REINER DE HUY
(d. ca. 1150, Neufmoustier)

Baptismal font

1107-18
Cast bronze, height 60 cm, diameter 80 cm
Saint-Barthélemy, Liège

The bronze font made between 1107 and 1118 probably by Reiner de Huy (Rainer of Huy) for the church of St Barthélemy in Liège. The font is the finest example of a series of objects made at or near Liège. Their antique appearance and recondite imagery typify the intellectual refinement of Liège in the twelfth century; the city was described by contemporary monks as "the Athens of the North" and its school was compared to the Academy of Plato.

Cast on the font are five scenes, separated by trees, on the theme of baptism. The scenes show St John the Baptist preaching in the wilderness; the baptism of the publicans by St John the Baptist; Christ's baptism, the focal point of the design; the baptism of the centurion Cornelius by St Peter; and the baptism of the philosopher Crato by St John the Evangelist.
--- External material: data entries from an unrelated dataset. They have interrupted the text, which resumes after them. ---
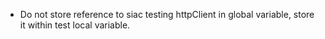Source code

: - Do not store reference to siac testing httpClient in global variable,
  store it within test local variable.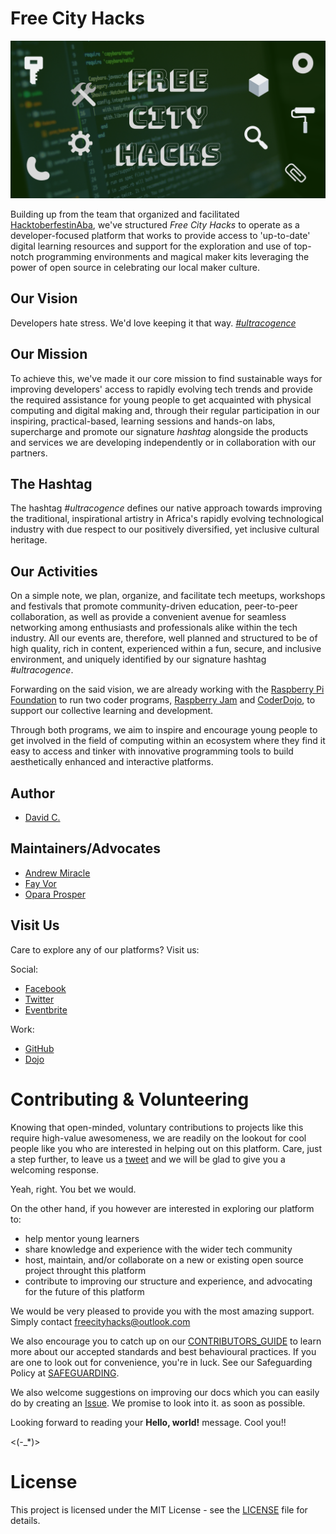 # Free City Hacks

![Free City Hacks](files/img/icon-fch.png "icon-fch")

Building up from the team that organized and facilitated [HacktoberfestinAba](https://HacktoberfestinAba.github.io), we've structured *Free City Hacks* to operate as a developer-focused platform that works to provide access to 'up-to-date' digital learning resources and support for the exploration and use of top-notch programming environments and magical maker kits leveraging the power of open source in celebrating our local maker culture.

## Our Vision

Developers hate stress. We'd love keeping it that way. [*#ultracogence*](https://twitter.com/freecityhacks/status/1183753003754557442)

## Our Mission

To achieve this, we've made it our core mission to find sustainable ways for improving developers' access to rapidly evolving tech trends and provide the required assistance for young people to get acquainted with physical computing and digital making and, through their regular participation in our inspiring, practical-based, learning sessions and hands-on labs, supercharge and promote our signature *hashtag* alongside the products and services we are developing independently or in collaboration with our partners.

## The Hashtag

The hashtag *#ultracogence* defines our native approach towards improving the traditional, inspirational artistry in Africa's rapidly evolving technological industry with due respect to our positively diversified, yet inclusive cultural heritage.

## Our Activities

On a simple note, we plan, organize, and facilitate tech meetups, workshops and festivals that promote community-driven education, peer-to-peer collaboration, as well as provide a convenient avenue for seamless networking among enthusiasts and professionals alike within the tech industry. All our events are, therefore, well planned and structured to be of high quality, rich in content, experienced within a fun, secure, and inclusive environment, and uniquely identified by our signature hashtag *#ultracogence*.

Forwarding on the said vision, we are already working with the [Raspberry Pi Foundation](https://raspberrypi.org) to run two coder programs, [Raspberry Jam](https://raspberrypi.org/jam) and [CoderDojo](https://coderdojo.com), to support our collective learning and development.

Through both programs, we aim to inspire and encourage young people to get involved in the field of computing within an ecosystem where they find it easy to access and tinker with innovative programming tools to build aesthetically enhanced and interactive platforms.

## Author

* [David C.](https://github.com/davidconoh)
 
## Maintainers/Advocates

* [Andrew Miracle](https://github.com/koolamusic)
* [Fay Vor](https://github.com/phavor)
* [Opara Prosper](https://github.com/OPARA-PROSPER)


## Visit Us

Care to explore any of our platforms? Visit us:

Social:

* [Facebook](https://facebook.com/freecityhacks)
* [Twitter](https://twitter.com/freecityhacks)
* [Eventbrite](https://freecityhacks.eventbrite.com)

Work:

* [GitHub](https://github.com/freecityhacks)
* [Dojo](https://zen.coderdojo.com/dojos/ng/aba/aba-freecityhacks)
 
# Contributing & Volunteering

Knowing that open-minded, voluntary contributions to projects like this require high-value awesomeness, we are readily on the lookout for cool people like you who are interested in helping out on this platform. Care, just a step further, to leave us a [tweet](https://twitter.com/freecityhacks) and we will be glad to give you a welcoming response.

Yeah, right. You bet we would.

On the other hand, if you however are interested in exploring our platform to:
* help mentor young learners
* share knowledge and experience with the wider tech community 
* host, maintain, and/or collaborate on a new or existing open source project throught this platform
* contribute to improving our structure and experience, and advocating for the future of this platform

We would be very pleased to provide you with the most amazing support. Simply contact [freecityhacks@outlook.com](mailto://freecityhacks@outlook.com)

We also encourage you to catch up on our [CONTRIBUTORS_GUIDE](https://github.com/freecityhacks/fch-docs/blob/master/CONTRIBUTORS_GUIDE.md) to learn more about our accepted standards and best behavioural practices. If you are one to look out for convenience, you're in luck. See our Safeguarding Policy at [SAFEGUARDING](https://github.com/freecityhacks/fch-docs/blob/master/SAFEGUARDING.md).

We also welcome suggestions on improving our docs which you can easily do by creating an [Issue](https://help.github.com/en/articles/about-issues). We promise to look into it. as soon as possible.

Looking forward to reading your **Hello, world!** message. Cool you!!

<(-_*)>

# License

This project is licensed under the MIT License - see the [LICENSE](https://github.com/freecityhacks/fch-docs/blob/master/LICENSE) file for details.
The figures balance gracefully on a projecting platform and stand out from the background, creating an illusion of space. Some are naked, while even that are clothed retain a sense of the form of the body and of its free movement beneath the garment. The half-length, naked figures of the centurion Cornelius and the philosopher Crato, who are shown immersed in small cylindrical fonts, have been compared to a surviving Roman bronze statuette in Cologne. And yet the general consensus is that the sources of Reiner de Huy's style are to be found not in any actual works of classical art, but in Liège ivories of the eleventh century (themselves strongly influenced by classical examples) and in contemporary Byzantine art.